Starting in the early 1800s, men from Mercer's Cove and French's Cove visited the area bordering Bay Roberts and Spaniard's Bay “chasing the wood,” a term meaning to collect winter firewood. Some families started to overwinter there, returning to Bay Roberts in the spring. Eventually, they settled there permanently.

Shearstown first appears separately in the Census in 1901, with a population of 577. By the 1921 Census, the population had grown to 704 persons in 145 households. The Shearstown pioneers included the families of Holmes, Earle, Hedderson, Badcock, Sparkes, Franey, French, Saunders, and Mercer. Originally known as Spaniard's Bay Pond, the name was changed to Shearstown in honour of the Reverend W.C. Shears in 1905. Shears was the Anglican priest at Bay Roberts (1868-1903) who also served at Spaniard's Bay; in 1903 he retired to the U.S.A. The community was also the birthplace of vernacular religious artist, Sister Ann Ameen (1909-1988).

During its early years, the most prosperous part of Shearstown was the area known as Muddy Hole, near the mouth of the Shearstown River. This was once a bustling trading place for the people of Shearstown and surrounding communities.

“People used to live in Muddy Hole. But they do not live there anymore,” Trudy Hutchings told folklore student Abigail Crocker in 2017. “I suppose they came up to be with the rest of the people. Water and sewer were not put through there, but I can remember as a small child, there were foundations and deteriorating fences down there.”

A visitor to the community in 1935 wrote,One of the roads through Bay Roberts passes many prim little front gardens and emerges on the shore of Spaniard's Bay, which it skirts for a short way before crossing the Highroad to enter the settlement of Shearstown, and the New District of Harbour Grace. A placid stream flows along the valley and meets the sea just above the Railway trestle. There is a small island in this inlet; it is a charming islet, prettily wooded. There is a good road up the valley on the west side, and several branches cross the river to the homes on the other bank. This is a farming settlement whose neat cottages and smart barns show signs of the care and attention that have been bestowed upon them.
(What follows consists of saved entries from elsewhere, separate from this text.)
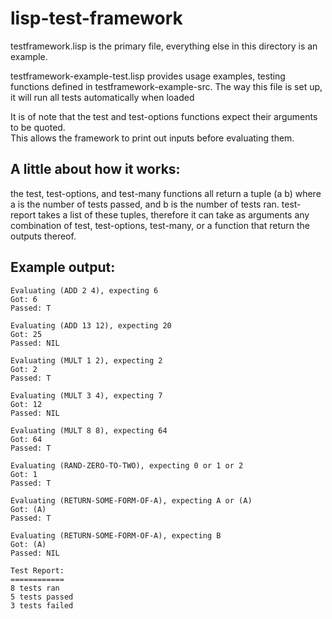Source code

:lisp-test-framework
===================

testframework.lisp is the primary file, everything else in this directory is an example.

testframework-example-test.lisp provides usage examples, testing functions defined in 
testframework-example-src.  The way this file is set up, it will run all tests automatically 
when loaded

It is of note that the test and test-options functions expect their arguments to be quoted.  
This allows the framework to print out inputs before evaluating them.

A little about how it works:
---------------------------
the test, test-options, and test-many functions all return a tuple (a b) where a is 
the number of tests passed, and b is the number of tests ran.  test-report takes a list of these 
tuples, therefore it can take as arguments any combination of test, test-options, test-many, 
or a function that return the outputs thereof.

Example output:
---------------
    Evaluating (ADD 2 4), expecting 6
    Got: 6
    Passed: T
  
    Evaluating (ADD 13 12), expecting 20
    Got: 25
    Passed: NIL
  
    Evaluating (MULT 1 2), expecting 2
    Got: 2
    Passed: T
    
    Evaluating (MULT 3 4), expecting 7
    Got: 12
    Passed: NIL
    
    Evaluating (MULT 8 8), expecting 64
    Got: 64
    Passed: T
    
    Evaluating (RAND-ZERO-TO-TWO), expecting 0 or 1 or 2
    Got: 1
    Passed: T
    
    Evaluating (RETURN-SOME-FORM-OF-A), expecting A or (A)
    Got: (A)
    Passed: T
    
    Evaluating (RETURN-SOME-FORM-OF-A), expecting B
    Got: (A)
    Passed: NIL
    
    Test Report:
    ============
    8 tests ran
    5 tests passed
    3 tests failed

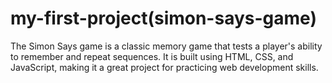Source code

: # my-first-project(simon-says-game)
The Simon Says game is a classic memory game that tests a player's ability to remember and repeat sequences. It is built using HTML, CSS, and JavaScript, making it a great project for practicing web development skills.
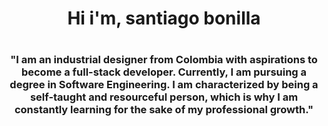 <h1 align="center">Hi i'm, santiago bonilla<h1>
<h3 align="center"> "I am an industrial designer from Colombia with aspirations to become a full-stack developer. Currently, I am pursuing a degree in Software Engineering. I am characterized by being a self-taught and resourceful person, which is why I am constantly learning for the sake of my professional growth."  </h3>
<!--
**Retuc907/Retuc907** is a ✨ _special_ ✨ repository because its `README.md` (this file) appears on your GitHub profile.

Here are some ideas to get you started:

- 🔭 I’m currently working on ...
- 🌱 I’m currently learning ...
- 👯 I’m looking to collaborate on ...
- 🤔 I’m looking for help with ...
- 💬 Ask me about ...
- 📫 How to reach me: ...
- 😄 Pronouns: ...
- ⚡ Fun fact: ...
-->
The fields of fine vegetables and hay indicate industry if not prosperity. Picking blueberries in late August and September is one of the principal sources of income to many who dwell here. Farther in the road beyond the hamlet of Butlerville women and children dot the hills gathering the wild grape.Most of Shearstown has been a part of the municipality of Bay Roberts since 1965; in 1992 Shearstown West and Butlerville were also included in the municipality. The main road was paved circa 1971, but in 1977, there were discussions about pulling out of municipal amalgamation. The area remains part of the Town of Bay Roberts.

==Businesses==

Early settlers like Augustus Mercer worked in the fishery, while John and George Tetford set up a cooperage. From the early to mid 20th century, a number of shops were operated by families in the community: Bertram “Bert” and Bertha Dwyer's butcher shop; Doc's Store; Marjorie and Roy Saunders (who had a jukebox and sold ice cream and chips); Jim and Marcie Earle; Ned Holmes; William “Bill” Saunders; Zippy Dwyer; and Mary and Jesse Badcock (a confectionery store). James Holmes set up a general store, featuring everything from a post office to barrels of salt beef.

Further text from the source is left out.